SPN lacks cADPR hydrolysis and cyclase activity. A, analysis of cADPR hydrolase activity. Shown are HPLC chromatograms of the products generated by incubation of the various proteins indicated in the Fig. with 1 mm cADPR for 1 h (recombinant CD38) or for 6 h (all other proteins shown). Locations of the peaks representing cADPR and ADPR are shown at the top. Note that commercially obtained cADPR contained some ADPR, as shown in the chromatogram lacking enzyme. B, cycling assay to measure cADPR synthesis.

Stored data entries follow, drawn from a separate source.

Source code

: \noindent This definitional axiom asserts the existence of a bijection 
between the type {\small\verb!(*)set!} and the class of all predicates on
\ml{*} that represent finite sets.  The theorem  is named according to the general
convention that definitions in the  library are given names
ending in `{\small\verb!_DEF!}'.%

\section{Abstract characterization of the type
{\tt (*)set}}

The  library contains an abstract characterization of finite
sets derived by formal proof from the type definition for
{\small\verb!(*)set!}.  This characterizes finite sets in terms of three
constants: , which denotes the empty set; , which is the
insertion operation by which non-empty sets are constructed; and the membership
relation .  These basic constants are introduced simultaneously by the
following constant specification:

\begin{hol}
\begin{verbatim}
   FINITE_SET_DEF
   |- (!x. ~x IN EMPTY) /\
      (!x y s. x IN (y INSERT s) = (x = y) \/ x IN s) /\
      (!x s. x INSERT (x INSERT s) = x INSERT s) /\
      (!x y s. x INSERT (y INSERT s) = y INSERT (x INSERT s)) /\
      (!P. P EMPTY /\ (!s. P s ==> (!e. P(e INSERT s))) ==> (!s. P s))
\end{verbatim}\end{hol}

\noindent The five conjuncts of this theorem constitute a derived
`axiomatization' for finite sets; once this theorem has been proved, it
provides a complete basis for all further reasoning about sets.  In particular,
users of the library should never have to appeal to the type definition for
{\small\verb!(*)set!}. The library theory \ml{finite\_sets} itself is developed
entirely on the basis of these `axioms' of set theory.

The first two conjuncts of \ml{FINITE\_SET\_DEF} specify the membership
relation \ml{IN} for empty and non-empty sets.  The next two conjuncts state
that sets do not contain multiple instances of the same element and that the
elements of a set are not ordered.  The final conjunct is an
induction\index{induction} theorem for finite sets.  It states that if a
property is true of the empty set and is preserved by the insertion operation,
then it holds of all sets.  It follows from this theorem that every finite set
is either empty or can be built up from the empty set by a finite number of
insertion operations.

Shown are plots of resorufin fluorescence over time generated from the indicated standard concentrations of cADPR used as reference standards (cADPR Stds) or from cADPR synthesized by enzymatic reactions conducted with the proteins listed in the Fig. Data shown are from a single experiment representative of at least three independent experiments with identical results.

FIGURE 6.

SPN lacks methanolysis activity. Presented are HPLC chromatograms showing the products obtained from non-enzymatic methanolysis of β-NAD⁺ or from reactions with the various proteins indicated. The identities of the various peaks are noted at the top. Data shown are from a single experiment representative of at least three independent experiments with identical results.

FIGURE 7.

SPN is deficient in transglycosidase activity toward NADP⁺ but is capable of hydrolysis. Shown are HPLC chromatograms of the reaction products obtained from incubation of 1 mm NAD(P)⁺ and 20 mm nicotinic acid with the various proteins indicated. The identities of the various peaks are noted at the top. Of note, the commercially available nicotinic acid contained low levels of nicotinic acid adenine dinucleotide phosphate (NAADP⁺). Data shown are from a single experiment representative of at least three independent experiments with identical results.

FIGURE 8.

SPN does not ADP-ribosylate proteins, but β-NAD⁺ glycohydrolase activity is required for cytotoxicity. A, presented is an autoradiogram of an SDS-PAGE analysis of the reactions conducted with the various proteins indicated or with no added protein (none), ³²P-β-NAD⁺, and either the presence (+) or absence (−) of a whole cell extract prepared from HeLa cells (Extract). JRS4 and HSC5 are recombinant SPN generated from naturally occurring β-NAD⁺ glycohydrolase-positive and -negative alleles, respectively. The migration of the protein molecular mass (kDa) standards is shown on the left while the migration of the ADP-ribosylated elongation factor-2 is indicated by the filled arrowhead on the right. The two open arrowheads show proteins ADP-ribosylated by an endogenous ADP-ribosyltransferase activity present in the HeLa whole cell extract. Data shown are from a single experiment representative of at least three independent experiments with identical results. B, shown is a Western blot analysis of whole cell extracts prepared from S. cerevisiae yeast expressing SPN that lacks β-NAD⁺ glycohydrolase activity (SPN[NADase⁻]) or the plasmid vector alone (vector). SPN is expressed from the pYES2 vector under a galactose-inducible promoter. Expression was assessed at the times indicated (in hours) following growth in the presence of 2% glucose (Glc) or 2% galactose (Gal). C, growth of the indicated strains in the presence of 2% galactose.